Par un mémoire en défense enregistré le 7 janvier 2025, le ministre de l’intérieur conclut au rejet de la requête.
Il soutient que les moyens soulevés par M. C ne sont pas fondés.
Vu les autres pièces du dossier.
Vu :
— la directive (UE) 2016/801 du Parlement européen et du Conseil du 11 mai 2016 ;
— le code de l’entrée et du séjour des étrangers et du droit d’asile ;
— le code des relations entre le public et l’administration ;
— le code de justice administrative.
La présidente de la formation de jugement a dispensé la rapporteure publique, sur sa proposition, de prononcer des conclusions à l’audience.
Les parties ont été régulièrement averties du jour de l’audience.
Le rapport de Mme Fessard-Marguerie a été entendu au cours de l’audience publique.
Considérant ce qui suit :
1. M. C, ressortissant français, a formulé auprès de l’autorité consulaire française à Douala (Cameroun) une demande de visa de long séjour en qualité de mineur à scolariser pour le jeune B A D. Par une décision du 28 juillet 2023, cette autorité a refusé de délivrer le visa sollicité. Par une décision implicite, née le 23 novembre 2023, puis par une décision explicite du 6 décembre 2023, la commission de recours contre les décisions de refus de visa d’entrée en France a rejeté le recours formé contre la décision consulaire.
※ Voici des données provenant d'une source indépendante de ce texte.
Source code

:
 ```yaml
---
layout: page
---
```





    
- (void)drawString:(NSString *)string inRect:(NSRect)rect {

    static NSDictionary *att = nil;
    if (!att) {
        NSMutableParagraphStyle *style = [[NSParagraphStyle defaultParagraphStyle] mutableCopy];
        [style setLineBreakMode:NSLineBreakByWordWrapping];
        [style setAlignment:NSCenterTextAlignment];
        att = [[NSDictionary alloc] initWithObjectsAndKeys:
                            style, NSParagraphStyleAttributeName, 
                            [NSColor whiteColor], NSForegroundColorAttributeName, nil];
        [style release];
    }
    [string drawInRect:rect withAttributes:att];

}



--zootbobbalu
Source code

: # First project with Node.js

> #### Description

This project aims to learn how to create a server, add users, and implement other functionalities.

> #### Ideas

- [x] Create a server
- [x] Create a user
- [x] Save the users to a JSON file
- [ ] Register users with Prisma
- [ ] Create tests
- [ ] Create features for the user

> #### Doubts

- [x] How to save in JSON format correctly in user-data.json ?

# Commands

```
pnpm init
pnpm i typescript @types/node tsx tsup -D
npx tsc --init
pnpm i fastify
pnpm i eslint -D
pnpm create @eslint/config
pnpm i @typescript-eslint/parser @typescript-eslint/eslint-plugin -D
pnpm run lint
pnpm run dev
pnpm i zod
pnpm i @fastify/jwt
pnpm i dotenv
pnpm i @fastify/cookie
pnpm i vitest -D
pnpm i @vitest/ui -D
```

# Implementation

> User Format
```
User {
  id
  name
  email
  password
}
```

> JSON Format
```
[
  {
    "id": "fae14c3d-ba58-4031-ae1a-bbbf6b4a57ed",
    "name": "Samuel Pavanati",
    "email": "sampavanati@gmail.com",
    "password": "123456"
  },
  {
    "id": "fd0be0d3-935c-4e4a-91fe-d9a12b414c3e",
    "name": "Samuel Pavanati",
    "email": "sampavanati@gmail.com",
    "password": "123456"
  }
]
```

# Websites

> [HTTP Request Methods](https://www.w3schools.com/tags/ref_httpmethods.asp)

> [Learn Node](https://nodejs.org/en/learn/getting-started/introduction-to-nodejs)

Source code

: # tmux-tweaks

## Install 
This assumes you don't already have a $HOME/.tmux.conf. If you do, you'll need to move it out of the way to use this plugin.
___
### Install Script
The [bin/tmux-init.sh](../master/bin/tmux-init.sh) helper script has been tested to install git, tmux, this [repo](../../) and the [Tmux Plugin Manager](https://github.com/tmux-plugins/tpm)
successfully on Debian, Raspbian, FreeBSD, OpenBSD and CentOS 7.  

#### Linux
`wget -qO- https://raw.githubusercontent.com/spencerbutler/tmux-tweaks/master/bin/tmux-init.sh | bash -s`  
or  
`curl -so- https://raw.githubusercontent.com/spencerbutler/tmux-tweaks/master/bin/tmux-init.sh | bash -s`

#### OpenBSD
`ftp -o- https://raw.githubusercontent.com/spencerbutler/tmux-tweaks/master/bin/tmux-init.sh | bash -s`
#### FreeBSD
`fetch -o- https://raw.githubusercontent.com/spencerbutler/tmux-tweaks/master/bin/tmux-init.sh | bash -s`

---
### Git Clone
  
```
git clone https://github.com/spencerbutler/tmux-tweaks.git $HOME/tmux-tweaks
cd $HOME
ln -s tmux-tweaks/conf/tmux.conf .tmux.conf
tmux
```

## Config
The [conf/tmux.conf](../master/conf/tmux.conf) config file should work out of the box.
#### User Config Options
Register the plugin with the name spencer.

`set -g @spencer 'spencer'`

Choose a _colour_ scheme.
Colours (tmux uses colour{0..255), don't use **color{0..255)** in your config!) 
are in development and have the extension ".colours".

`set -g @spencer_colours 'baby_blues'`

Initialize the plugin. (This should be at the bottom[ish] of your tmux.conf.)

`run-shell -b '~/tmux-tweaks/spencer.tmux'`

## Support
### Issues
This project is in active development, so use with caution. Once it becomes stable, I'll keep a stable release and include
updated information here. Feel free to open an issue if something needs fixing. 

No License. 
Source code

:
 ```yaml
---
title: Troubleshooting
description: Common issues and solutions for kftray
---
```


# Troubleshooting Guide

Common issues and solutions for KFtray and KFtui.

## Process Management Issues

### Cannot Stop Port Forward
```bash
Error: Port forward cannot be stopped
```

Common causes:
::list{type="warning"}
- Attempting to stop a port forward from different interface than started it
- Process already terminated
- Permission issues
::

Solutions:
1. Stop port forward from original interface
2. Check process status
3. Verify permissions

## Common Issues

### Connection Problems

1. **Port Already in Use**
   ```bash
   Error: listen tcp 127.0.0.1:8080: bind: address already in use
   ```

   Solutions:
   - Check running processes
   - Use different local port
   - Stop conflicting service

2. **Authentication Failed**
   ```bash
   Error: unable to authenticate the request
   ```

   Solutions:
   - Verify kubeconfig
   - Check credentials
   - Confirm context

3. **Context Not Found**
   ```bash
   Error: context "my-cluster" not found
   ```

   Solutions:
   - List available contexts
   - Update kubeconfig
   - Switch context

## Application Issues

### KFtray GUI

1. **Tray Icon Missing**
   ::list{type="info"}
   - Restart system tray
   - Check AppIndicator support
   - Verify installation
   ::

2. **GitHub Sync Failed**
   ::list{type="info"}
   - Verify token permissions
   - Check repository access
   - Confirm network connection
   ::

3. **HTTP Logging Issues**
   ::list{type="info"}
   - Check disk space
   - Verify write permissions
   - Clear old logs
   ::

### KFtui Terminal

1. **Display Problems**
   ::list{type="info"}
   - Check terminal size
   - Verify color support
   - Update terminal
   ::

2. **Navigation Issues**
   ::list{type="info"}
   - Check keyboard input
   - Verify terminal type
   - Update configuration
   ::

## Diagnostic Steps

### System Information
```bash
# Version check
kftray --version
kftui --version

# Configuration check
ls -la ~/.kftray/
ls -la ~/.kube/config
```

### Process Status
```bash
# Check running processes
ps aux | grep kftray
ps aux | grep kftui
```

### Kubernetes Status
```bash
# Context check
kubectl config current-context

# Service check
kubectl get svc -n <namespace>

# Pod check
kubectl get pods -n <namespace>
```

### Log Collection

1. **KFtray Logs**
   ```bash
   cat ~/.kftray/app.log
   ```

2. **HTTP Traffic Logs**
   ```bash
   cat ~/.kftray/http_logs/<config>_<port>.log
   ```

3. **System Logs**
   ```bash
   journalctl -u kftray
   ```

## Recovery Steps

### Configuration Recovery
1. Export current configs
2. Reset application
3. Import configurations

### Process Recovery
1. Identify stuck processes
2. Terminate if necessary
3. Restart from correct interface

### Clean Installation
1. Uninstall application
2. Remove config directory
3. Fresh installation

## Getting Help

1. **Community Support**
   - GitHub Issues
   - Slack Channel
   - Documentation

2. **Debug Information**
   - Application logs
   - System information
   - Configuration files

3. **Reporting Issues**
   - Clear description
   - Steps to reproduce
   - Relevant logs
Par sa requête, M. C demande l’annulation de la décision de la commission du 6 décembre 2023 ainsi que de la décision de l’autorité consulaire.
Sur les conclusions à fin d’annulation de la décision de l’autorité consulaire :
2. Il résulte des dispositions de l’article D. 312-3 du code de l’entrée et du séjour des étrangers et du droit d’asile que la décision prise par la commission de recours contre les décisions de refus de visa d’entrée en France, dont la saisine préalable à un recours contentieux est obligatoire à peine d’irrecevabilité de celui-ci, se substitue à la décision prise par l’autorité consulaire ou diplomatique sur la demande de visa. Il s’ensuit que les conclusions de la requête doivent être regardées comme exclusivement dirigées contre la décision du 6 décembre 2023 de la commission de recours contre les décisions de refus de visa d’entrée en France.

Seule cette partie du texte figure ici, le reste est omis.